Estados Unidos, con sus 327 millones de habitantes, representa el 4.4 por ciento de la población mundial, y posee el 42 por ciento de las armas de fuego que hay en el planeta.
Nada más Americano que la obsesión por ser el “number one”: Este país es, y por mucho, la principal potencia militar del orbe. Por más de un siglo fue la economía numero 1 y ahora sigue siendo el país rico más violento del mundo.
Detrás del sueño americano se esconde un dato particularmente preocupante: en promedio en uno de cada tres hogares hay gente armada. Esto es, o el vecino de la casa a la derecha, el de la izquierda o tu mismo.

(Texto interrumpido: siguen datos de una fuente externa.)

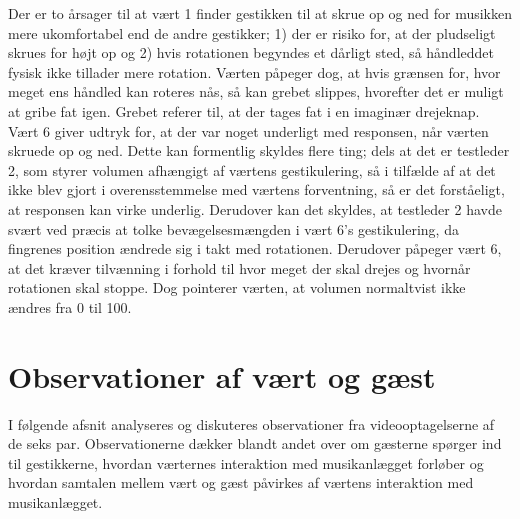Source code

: Der er to årsager til at vært 1 finder gestikken til at skrue op og ned for musikken mere ukomfortabel end de andre gestikker; 1) der er risiko for, at der pludseligt skrues for højt op og 2) hvis rotationen begyndes et dårligt sted, så håndleddet fysisk ikke tillader mere rotation. Værten påpeger dog, at hvis grænsen for, hvor meget ens håndled kan roteres nås, så kan grebet slippes, hvorefter det er muligt at gribe fat igen. Grebet referer til, at der tages fat i en imaginær drejeknap. Vært 6 giver udtryk for, at der var noget underligt med responsen, når værten skruede op og ned. Dette kan formentlig skyldes flere ting; dels at det er testleder 2, som styrer volumen afhængigt af værtens gestikulering, så i tilfælde af at det ikke blev gjort i overensstemmelse med værtens forventning, så er det forståeligt, at responsen kan virke underlig. Derudover kan det skyldes, at testleder 2 havde svært ved præcis at tolke bevægelsesmængden i vært 6's gestikulering, da fingrenes position ændrede sig i takt med rotationen. Derudover påpeger vært 6, at det kræver tilvænning i forhold til hvor meget der skal drejes og hvornår rotationen skal stoppe. Dog pointerer værten, at volumen normaltvist ikke ændres fra 0 til 100. 
%
\section{Observationer af vært og gæst}
\label{TestresultaterSocialAcceptGestikkerObservationer}
%
I følgende afsnit analyseres og diskuteres observationer fra videooptagelserne af de seks par. Observationerne dækker blandt andet over om gæsterne spørger ind til gestikkerne, hvordan værternes interaktion med musikanlægget forløber og hvordan samtalen mellem vært og gæst påvirkes af værtens interaktion med musikanlægget.
%
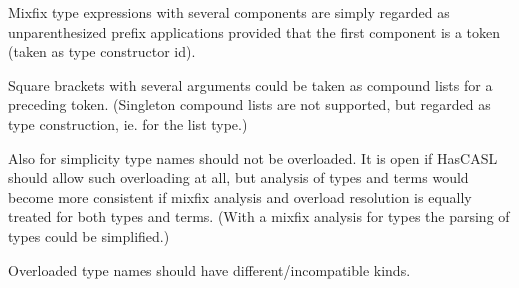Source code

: \documentclass{article}
\begin{document}
Mixfix type expressions with several components are simply regarded as
unparenthesized prefix applications provided that the first component is a
token (taken as type constructor id). 

Square brackets with several arguments could be taken as compound lists for a
preceding token. (Singleton compound lists are not supported, but regarded as
type construction, ie. for the list type.)

Also for simplicity type names should not be overloaded. It is open if HasCASL
should allow such overloading at all, but analysis of types and terms would
become more consistent if mixfix analysis and overload resolution is equally
treated for both types and terms. (With a mixfix analysis for types the
parsing of types could be simplified.)

Overloaded type names should have different/incompatible kinds. 
\end{document}
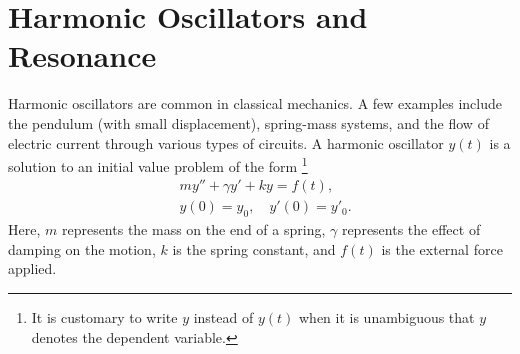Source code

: \section*{Harmonic Oscillators and Resonance}
Harmonic oscillators are common in classical mechanics.
A few examples include the pendulum (with small displacement), spring-mass systems, and the flow of electric current through various types of circuits.
A harmonic oscillator $y(t)$ is a solution to an initial value problem of the form \footnote{It is customary to write $y$ instead of $y(t)$ when it is unambiguous that $y$ denotes the dependent variable.}
\begin{align*}
	&{}my'' + \gamma y' + ky = f(t) ,\\
	&{}y(0) = y_0,\quad
	y'(0) = y'_0.
\end{align*}
Here, $m$ represents the mass on the end of a spring, $\gamma$ represents the effect of damping on the motion, $k$ is the spring constant, and $f(t)$ is the external force applied.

Fuera de su arsenal nuclear y fuerza militar –una industria de 700 mil millones de dólares anuales–, en Estados Unidos hay en circulación casi 400 millones de armas de fuego, de las cuales se estima que cerca de 10 millones son “de asalto”, del tipo del rifle de alto poder que permitió al autor de la masacre de El Paso, asesinar a 9 personas en los primeros 30 segundos de su ataque al Wal-Mart local.
Esto es, de las 875 millones de armas de fuego en manos de civiles que conforman el arsenal mundial para escenarios no belícos, cerca de la mitad pertenecen a poco más de 100 millones de estadounidenses . Son, muchos de ellos, los afiliados a la National Rifle Association, la poderosa NRA que controla a buena parte de la clase política de ese país. Son, muchos de ellos, parte de ese universo de casi 63 millones de personas que votaron por Donald Trump en el 2016. Son, muchos de ellos, quienes aplauden sus mensajes de odio, su fobia contra los “mexicans”, las mujeres y los musulmanes.

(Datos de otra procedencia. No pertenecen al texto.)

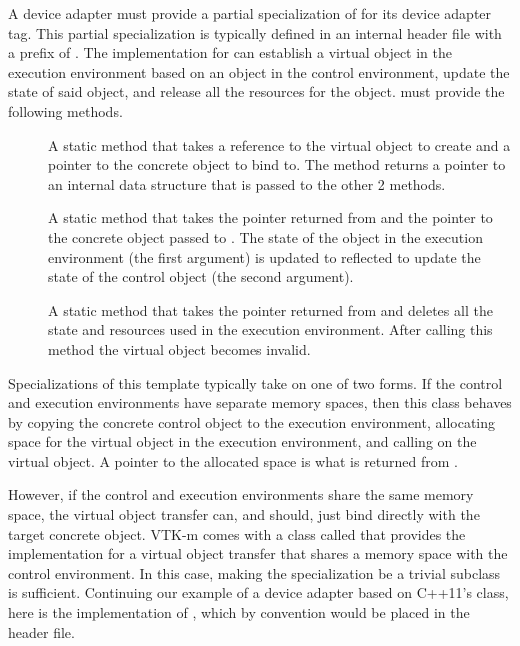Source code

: A device adapter must provide a partial specialization of  for its device adapter tag.
This partial specialization is typically defined in an internal header file with a prefix of .
The implementation for  can establish a virtual object in the execution environment based on an object in the control environment, update the state of said object, and release all the resources for the object.
 must provide the following methods.

\begin{description}
\item[]
  A static method that takes a reference to the virtual object to create and a pointer to the concrete object to bind to.
  The method returns a  pointer to an internal data structure that is passed to the other 2 methods.
\item[]
  A static method that takes the  pointer returned from  and the pointer to the concrete object passed to .
  The state of the object in the execution environment (the first argument) is updated to reflected to update the state of the control object (the second argument).
\item[]
  A static method that takes the  pointer returned from  and deletes all the state and resources used in the execution environment.
  After calling this method the virtual object becomes invalid.
\end{description}

Specializations of this template typically take on one of two forms.
If the control and execution environments have separate memory spaces, then this class behaves by copying the concrete control object to the execution environment, allocating space for the virtual object in the execution environment, and calling  on the virtual object.
A pointer to the allocated space is what is returned from .

However, if the control and execution environments share the same memory space, the virtual object transfer can, and should, just bind directly with the target concrete object.
VTK-m comes with a class called  that provides the implementation for a virtual object transfer that shares a memory space with the control environment.
In this case, making the  specialization be a trivial subclass is sufficient.
Continuing our example of a device adapter based on C++11's  class, here is the implementation of , which by convention would be placed in the  header file.

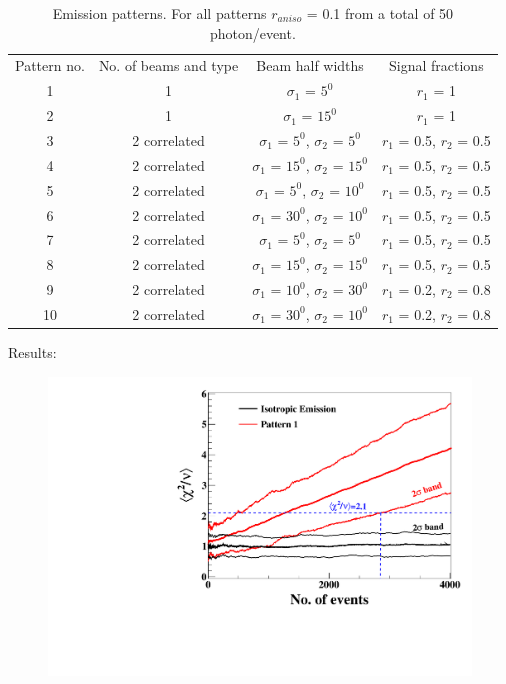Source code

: \begin{table}[h]
  \centering
  \caption{Emission patterns. For all patterns $r_{aniso}$ = 0.1 from a 
  total of 50 photon/event.}
  \label{tab:AnisoPattern}
  \begin{tabular}{|c | c| c | c|}
  \hline
  Pattern no. & No. of beams and type & Beam half widths & Signal fractions \\
  1 & 1 & $\sigma_1$ = $5^{0}$ & $r_1$ = 1 \\
   2 & 1 & $\sigma_1$ = $15^{0}$ & $r_1$ = 1 \\
   3 & 2 correlated & $\sigma_1$ = $5^{0}$, $\sigma_2$ = $5^{0}$ & $r_1$ = 0.5, $r_2$ = 0.5  \\
   4 & 2 correlated & $\sigma_1$ = $15^{0}$, $\sigma_2$ = $15^{0}$ & $r_1$ = 0.5, $r_2$ = 0.5 \\
   5 & 2 correlated & $\sigma_1$ = $5^{0}$, $\sigma_2$ = $10^{0}$ & $r_1$ = 0.5, $r_2$ = 0.5 \\
   6 & 2 correlated & $\sigma_1$ = $30^{0}$, $\sigma_2$ = $10^{0}$ & $r_1$ = 0.5, $r_2$ = 0.5 \\
   7 & 2 correlated & $\sigma_1$ = $5^{0}$, $\sigma_2$ = $5^{0}$ & $r_1$ = 0.5, $r_2$ = 0.5 \\
   8 & 2 correlated & $\sigma_1$ = $15^{0}$, $\sigma_2$ = $15^{0}$ & $r_1$ = 0.5, $r_2$ = 0.5 \\
   9 & 2 correlated & $\sigma_1$ = $10^{0}$, $\sigma_2$ = $30^{0}$ & $r_1$ = 0.2, $r_2$ = 0.8 \\
    10 & 2 correlated & $\sigma_1$ = $30^{0}$, $\sigma_2$ = $10^{0}$ & $r_1$ = 0.2, $r_2$ = 0.8 \\
  \hline
 \end{tabular}
\end{table}

Results:

\begin{figure}[h]
\centerline{\includegraphics[width=0.5\linewidth]{Pattern1.pdf}}
\caption{}
\label{fig:pattern1}
\end{figure}
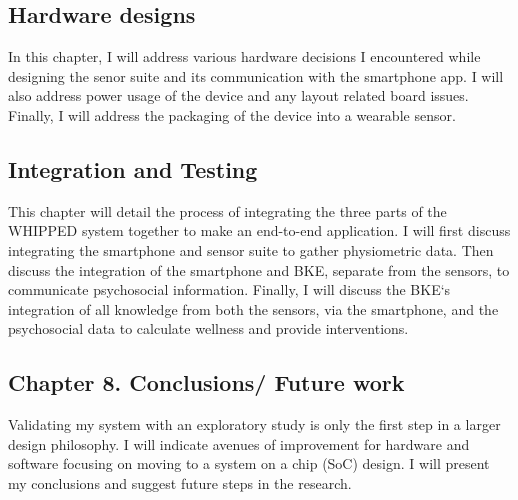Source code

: \subsection{ Hardware designs}
\label{subsec:Chapter5HardwareDesigns}
In this chapter, I will address various hardware decisions I encountered while designing the senor suite and its communication with the smartphone app. I will also address power usage of the device and any layout related board issues. Finally, I will address the packaging of the device into a wearable sensor.

\subsection{ Integration and Testing}
\label{subsec:Chapter6IntegrationAndTesting}
This chapter will detail the process of integrating the three parts of the WHIPPED system together to make an end-to-end application. I will first discuss integrating the smartphone and sensor suite to gather physiometric data. Then discuss the integration of the smartphone and BKE, separate from the sensors, to communicate psychosocial information. Finally, I will discuss the BKE‘s integration of all knowledge from both the sensors, via the smartphone, and the psychosocial data to calculate wellness and provide interventions.
%

\subsection{Chapter 8. Conclusions/ Future work}
\label{subsec:Chapter8Conclusions}
Validating my system with an exploratory study is only the first step in a larger design philosophy. I will indicate avenues of improvement for hardware and software focusing on moving to a system on a chip (SoC) design. I will present my conclusions and suggest future steps in the research.

\fi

De acuerdo con la Universidad de Alabama, una tercera parta de los tiroteos masivos –mass shootings–, de los últimos 50 años ha sucedido justamente en Estados Unidos, the land of the brave.Se trata de un centenar de ataques –o 165 de acuerdo con un reporte reciente del The Washington Post–, en contra personas inocentes en –sobre todo–, escuelas, centros comerciales e iglesias.
En una nación en la que el consumo y el miedo son poderosos motores sociales, el racismo y los grupos supremacistas blancos siempre han estado presentes. Por ello resulta notorio que la actual Casa Blanca –promotora de la ola antiinmigrante que recorre el mundo–, se haya colocado la etiqueta de “terrorismo doméstico”, respecto a los ataques del pasado fin de semana en Texas y Ohio.
Desde la explosión del edificio federal de Oklahoma City que en 1995 mató a 168 seres humanos, éste es el décimo ataque armado proveniente de la misma extrema derecha que tanto alienta el presidente Trump.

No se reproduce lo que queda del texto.